The American Iron and Steel Institute (AISI) and the Steel Manufacturers Association (SMA) said they were encouraged by the U.S. Department of Commerce (DOC) decision to impose preliminary countervailing duties on imports of coated paper from China. Such duties are designed to offset unfair competitive advantages received from government subsidies. The steel groups see the decision as a step in the modernization of an outdated policy, and it marks a change of course for the DOC, after two decades in which the groups say the U.S. government declined to consider countervailing duty cases involving non-market economies (NMEs).
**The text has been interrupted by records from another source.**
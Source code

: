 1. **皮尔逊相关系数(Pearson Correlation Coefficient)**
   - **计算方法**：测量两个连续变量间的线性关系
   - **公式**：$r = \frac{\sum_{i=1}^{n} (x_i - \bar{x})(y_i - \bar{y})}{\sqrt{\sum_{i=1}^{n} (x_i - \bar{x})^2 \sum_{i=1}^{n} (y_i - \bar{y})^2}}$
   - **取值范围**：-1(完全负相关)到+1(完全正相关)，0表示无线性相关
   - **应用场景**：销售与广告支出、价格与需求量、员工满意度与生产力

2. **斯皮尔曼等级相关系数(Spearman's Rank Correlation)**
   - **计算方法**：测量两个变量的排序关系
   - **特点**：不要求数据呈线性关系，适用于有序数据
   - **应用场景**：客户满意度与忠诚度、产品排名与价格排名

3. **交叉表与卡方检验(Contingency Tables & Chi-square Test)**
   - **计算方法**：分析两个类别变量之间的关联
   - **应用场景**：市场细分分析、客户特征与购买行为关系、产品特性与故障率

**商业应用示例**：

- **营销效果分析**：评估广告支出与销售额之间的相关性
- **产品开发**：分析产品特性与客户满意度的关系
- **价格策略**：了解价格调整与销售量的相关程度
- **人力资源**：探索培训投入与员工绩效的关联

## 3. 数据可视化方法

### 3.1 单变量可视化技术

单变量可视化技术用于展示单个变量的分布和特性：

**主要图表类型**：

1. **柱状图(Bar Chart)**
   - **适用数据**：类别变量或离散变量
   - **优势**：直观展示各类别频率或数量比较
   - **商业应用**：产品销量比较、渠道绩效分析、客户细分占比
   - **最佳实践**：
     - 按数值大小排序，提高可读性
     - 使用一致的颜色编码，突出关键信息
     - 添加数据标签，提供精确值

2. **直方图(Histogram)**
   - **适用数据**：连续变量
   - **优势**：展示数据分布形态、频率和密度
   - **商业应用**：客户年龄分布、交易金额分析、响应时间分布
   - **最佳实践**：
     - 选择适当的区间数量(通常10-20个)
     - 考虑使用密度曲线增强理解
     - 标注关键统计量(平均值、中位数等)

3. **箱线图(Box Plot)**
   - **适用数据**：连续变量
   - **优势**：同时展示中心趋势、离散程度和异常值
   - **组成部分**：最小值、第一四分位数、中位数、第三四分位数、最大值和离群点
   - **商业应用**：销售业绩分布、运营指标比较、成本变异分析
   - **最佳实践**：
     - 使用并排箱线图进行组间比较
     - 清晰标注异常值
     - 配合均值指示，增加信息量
"We are encouraged…but it remains vital to pass promptly legislation in both Chambers mandating the full and strict application of CVD law to subsidies in NMEs," said AISI President and CEO Andrew G. Sharkey, III. "Along with the WTO filing against China's prohibited subsidies, this is another positive step in the effort to address the enormous problem of China's trade-distorting subsidies to manufacturing.
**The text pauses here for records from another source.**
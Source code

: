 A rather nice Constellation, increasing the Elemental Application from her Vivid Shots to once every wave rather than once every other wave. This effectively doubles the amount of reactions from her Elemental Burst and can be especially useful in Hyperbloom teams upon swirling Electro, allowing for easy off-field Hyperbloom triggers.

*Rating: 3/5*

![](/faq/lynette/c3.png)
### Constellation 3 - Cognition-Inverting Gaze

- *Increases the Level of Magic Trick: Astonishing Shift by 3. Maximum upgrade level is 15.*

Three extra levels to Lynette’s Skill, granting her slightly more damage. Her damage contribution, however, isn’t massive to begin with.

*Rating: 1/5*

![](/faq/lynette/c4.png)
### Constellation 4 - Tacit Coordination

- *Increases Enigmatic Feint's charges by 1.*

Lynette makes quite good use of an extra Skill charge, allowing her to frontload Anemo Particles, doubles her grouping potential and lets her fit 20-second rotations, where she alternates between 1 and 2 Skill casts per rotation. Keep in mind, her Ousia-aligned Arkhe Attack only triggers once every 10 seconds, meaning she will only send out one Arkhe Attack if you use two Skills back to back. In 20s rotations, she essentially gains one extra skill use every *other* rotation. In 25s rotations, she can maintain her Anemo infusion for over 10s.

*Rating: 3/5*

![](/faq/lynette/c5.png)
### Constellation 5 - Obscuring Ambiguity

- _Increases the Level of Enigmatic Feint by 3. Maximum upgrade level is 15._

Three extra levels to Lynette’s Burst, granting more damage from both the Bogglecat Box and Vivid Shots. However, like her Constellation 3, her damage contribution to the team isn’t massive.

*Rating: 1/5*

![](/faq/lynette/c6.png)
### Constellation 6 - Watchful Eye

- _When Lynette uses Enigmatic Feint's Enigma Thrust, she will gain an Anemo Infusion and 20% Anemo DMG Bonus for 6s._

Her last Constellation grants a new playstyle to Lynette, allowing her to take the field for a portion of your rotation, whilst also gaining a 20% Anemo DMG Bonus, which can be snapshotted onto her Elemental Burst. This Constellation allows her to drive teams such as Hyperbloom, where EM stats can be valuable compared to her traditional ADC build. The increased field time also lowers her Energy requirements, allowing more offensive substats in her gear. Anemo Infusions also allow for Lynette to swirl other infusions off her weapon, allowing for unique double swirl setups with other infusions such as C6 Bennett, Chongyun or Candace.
"However, a lot of damage has already been done - in 2006, the U.S. had a record $232 billion trade deficit with China; we saw a surge of imports of steel and steel-containing products from China; and since 2000, we have seen the flight of numerous manufacturing facilities to China,” Sharkey added. “Moreover, today's decision is a preliminary one and, as recognized by the DOC, important issues of methodology remain to be considered. With regard to steel, China continues to have the world's most heavily subsidized steel industry. Accordingly, we need every available trade remedy tool to counter these NME subsidies, starting with prompt passage of clear and strong legislation to ensure effective application of U.S. trade law to China and other NMEs."